* Task objective:
Return each line of the data below verbatim; pictures are to be left out.

* Data supplied:
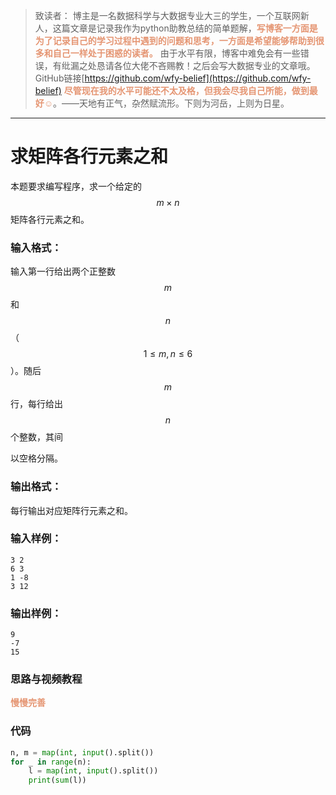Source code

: 
> 致读者： 博主是一名数据科学与大数据专业大三的学生，一个互联网新人，这篇文章是记录我作为python助教总结的简单题解，**<font color='#e59572'>写博客一方面是为了记录自己的学习过程中遇到的问题和思考，一方面是希望能够帮助到很多和自己一样处于困惑的读者。</font>**
> 由于水平有限，博客中难免会有一些错误，有纰漏之处恳请各位大佬不吝赐教！之后会写大数据专业的文章哦。
> GitHub链接[https://github.com/wfy-belief](https://github.com/wfy-belief)
> **<font color='#e59572'>尽管现在我的水平可能还不太及格，但我会尽我自己所能，做到最好☺</font>**。——天地有正气，杂然赋流形。下则为河岳，上则为日星。
---
# 求矩阵各行元素之和
本题要求编写程序，求一个给定的$$m\times n$$矩阵各行元素之和。

### 输入格式：

输入第一行给出两个正整数$$m$$和$$n$$（$$1\le m,n\le 6$$）。随后$$m$$行，每行给出$$n$$个整数，其间

以空格分隔。

### 输出格式：

每行输出对应矩阵行元素之和。

### 输入样例：
```in
3 2
6 3
1 -8
3 12
```

### 输出样例：
```out
9
-7
15
```
### 思路与视频教程
**<font color='#e59572'>慢慢完善</font>**

### 代码
```python
n, m = map(int, input().split())
for _ in range(n):
    l = map(int, input().split())
    print(sum(l))

```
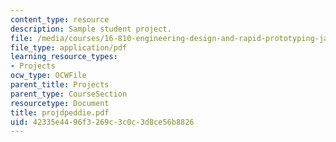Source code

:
```yaml
---
content_type: resource
description: Sample student project.
file: /media/courses/16-810-engineering-design-and-rapid-prototyping-january-iap-2007/42335e4496f3269c3c0c3d8ce56b8826_projdpeddie.pdf
file_type: application/pdf
learning_resource_types:
- Projects
ocw_type: OCWFile
parent_title: Projects
parent_type: CourseSection
resourcetype: Document
title: projdpeddie.pdf
uid: 42335e44-96f3-269c-3c0c-3d8ce56b8826
---
```

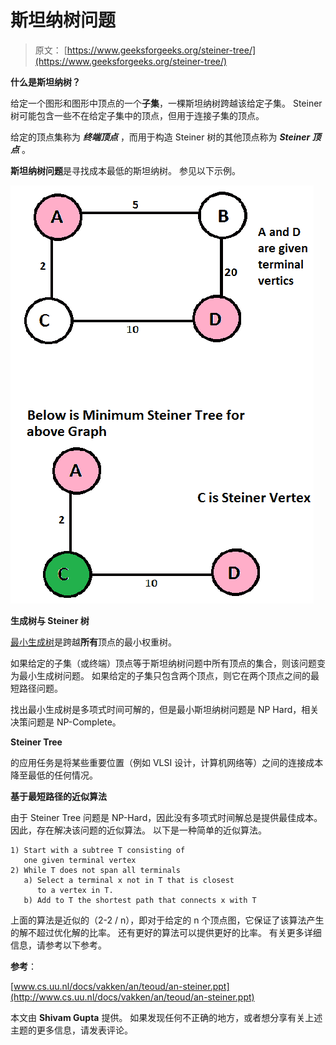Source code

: # 斯坦纳树问题

> 原文： [https://www.geeksforgeeks.org/steiner-tree/](https://www.geeksforgeeks.org/steiner-tree/)

**什么是斯坦纳树？**

给定一个图形和图形中顶点的一个**子集**，一棵斯坦纳树跨越该给定子集。 Steiner 树可能包含一些不在给定子集中的顶点，但用于连接子集的顶点。

给定的顶点集称为 ***终端顶点*** ，而用于构造 Steiner 树的其他顶点称为 ***Steiner 顶点*** 。

 **斯坦纳树问题**是寻找成本最低的斯坦纳树。 参见以下示例。

![steiner](img/304ba7c024b1cd8f9362d64978cf3fde.png)

**生成树与 Steiner 树**

[最小生成树](https://www.geeksforgeeks.org/greedy-algorithms-set-2-kruskals-minimum-spanning-tree-mst/)是跨越**所有**顶点的最小权重树。

如果给定的子集（或终端）顶点等于斯坦纳树问题中所有顶点的集合，则该问题变为最小生成树问题。 如果给定的子集只包含两个顶点，则它在两个顶点之间的最短路径问题。

找出最小生成树是多项式时间可解的，但是最小斯坦纳树问题是 NP Hard，相关决策问题是 NP-Complete。

**Steiner Tree**

的应用任务是将某些重要位置（例如 VLSI 设计，计算机网络等）之间的连接成本降至最低的任何情况。

**基于最短路径的近似算法**

由于 Steiner Tree 问题是 NP-Hard，因此没有多项式时间解总是提供最佳成本。 因此，存在解决该问题的近似算法。 以下是一种简单的近似算法。

```
1) Start with a subtree T consisting of 
   one given terminal vertex
2) While T does not span all terminals
   a) Select a terminal x not in T that is closest 
      to a vertex in T.
   b) Add to T the shortest path that connects x with T

```

上面的算法是近似的（2-2 / n），即对于给定的 n 个顶点图，它保证了该算法产生的解不超过优化解的比率。 还有更好的算法可以提供更好的比率。 有关更多详细信息，请参考以下参考。

**参考**：

[www.cs.uu.nl/docs/vakken/an/teoud/an-steiner.ppt](http://www.cs.uu.nl/docs/vakken/an/teoud/an-steiner.ppt)

本文由 **Shivam Gupta** 提供。 如果发现任何不正确的地方，或者想分享有关上述主题的更多信息，请发表评论。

* Worked solution:
Source code

: 
> 致读者： 博主是一名数据科学与大数据专业大三的学生，一个互联网新人，这篇文章是记录我作为python助教总结的简单题解，**<font color='#e59572'>写博客一方面是为了记录自己的学习过程中遇到的问题和思考，一方面是希望能够帮助到很多和自己一样处于困惑的读者。</font>**
> 由于水平有限，博客中难免会有一些错误，有纰漏之处恳请各位大佬不吝赐教！之后会写大数据专业的文章哦。
> GitHub链接[https://github.com/wfy-belief](https://github.com/wfy-belief)
> **<font color='#e59572'>尽管现在我的水平可能还不太及格，但我会尽我自己所能，做到最好☺</font>**。——天地有正气，杂然赋流形。下则为河岳，上则为日星。
---
# 求矩阵各行元素之和
本题要求编写程序，求一个给定的$$m\times n$$矩阵各行元素之和。

### 输入格式：

输入第一行给出两个正整数$$m$$和$$n$$（$$1\le m,n\le 6$$）。随后$$m$$行，每行给出$$n$$个整数，其间

以空格分隔。

### 输出格式：

每行输出对应矩阵行元素之和。

### 输入样例：
```in
3 2
6 3
1 -8
3 12
```

### 输出样例：
```out
9
-7
15
```
### 思路与视频教程
**<font color='#e59572'>慢慢完善</font>**

### 代码
```python
n, m = map(int, input().split())
for _ in range(n):
    l = map(int, input().split())
    print(sum(l))

```
Source code

:
```yaml
---
content_type: resource
description: Sample student project.
file: /media/courses/16-810-engineering-design-and-rapid-prototyping-january-iap-2007/42335e4496f3269c3c0c3d8ce56b8826_projdpeddie.pdf
file_type: application/pdf
learning_resource_types:
- Projects
ocw_type: OCWFile
parent_title: Projects
parent_type: CourseSection
resourcetype: Document
title: projdpeddie.pdf
uid: 42335e44-96f3-269c-3c0c-3d8ce56b8826
---
```

Source code

: # 斯坦纳树问题

> 原文： [https://www.geeksforgeeks.org/steiner-tree/](https://www.geeksforgeeks.org/steiner-tree/)

**什么是斯坦纳树？**

给定一个图形和图形中顶点的一个**子集**，一棵斯坦纳树跨越该给定子集。 Steiner 树可能包含一些不在给定子集中的顶点，但用于连接子集的顶点。

给定的顶点集称为 ***终端顶点*** ，而用于构造 Steiner 树的其他顶点称为 ***Steiner 顶点*** 。

 **斯坦纳树问题**是寻找成本最低的斯坦纳树。 参见以下示例。

![steiner](img/304ba7c024b1cd8f9362d64978cf3fde.png)

**生成树与 Steiner 树**

[最小生成树](https://www.geeksforgeeks.org/greedy-algorithms-set-2-kruskals-minimum-spanning-tree-mst/)是跨越**所有**顶点的最小权重树。

如果给定的子集（或终端）顶点等于斯坦纳树问题中所有顶点的集合，则该问题变为最小生成树问题。 如果给定的子集只包含两个顶点，则它在两个顶点之间的最短路径问题。

找出最小生成树是多项式时间可解的，但是最小斯坦纳树问题是 NP Hard，相关决策问题是 NP-Complete。

**Steiner Tree**

的应用任务是将某些重要位置（例如 VLSI 设计，计算机网络等）之间的连接成本降至最低的任何情况。

**基于最短路径的近似算法**

由于 Steiner Tree 问题是 NP-Hard，因此没有多项式时间解总是提供最佳成本。 因此，存在解决该问题的近似算法。 以下是一种简单的近似算法。

```
1) Start with a subtree T consisting of 
   one given terminal vertex
2) While T does not span all terminals
   a) Select a terminal x not in T that is closest 
      to a vertex in T.
   b) Add to T the shortest path that connects x with T

```

上面的算法是近似的（2-2 / n），即对于给定的 n 个顶点图，它保证了该算法产生的解不超过优化解的比率。 还有更好的算法可以提供更好的比率。 有关更多详细信息，请参考以下参考。

**参考**：

[www.cs.uu.nl/docs/vakken/an/teoud/an-steiner.ppt](http://www.cs.uu.nl/docs/vakken/an/teoud/an-steiner.ppt)

本文由 **Shivam Gupta** 提供。 如果发现任何不正确的地方，或者想分享有关上述主题的更多信息，请发表评论。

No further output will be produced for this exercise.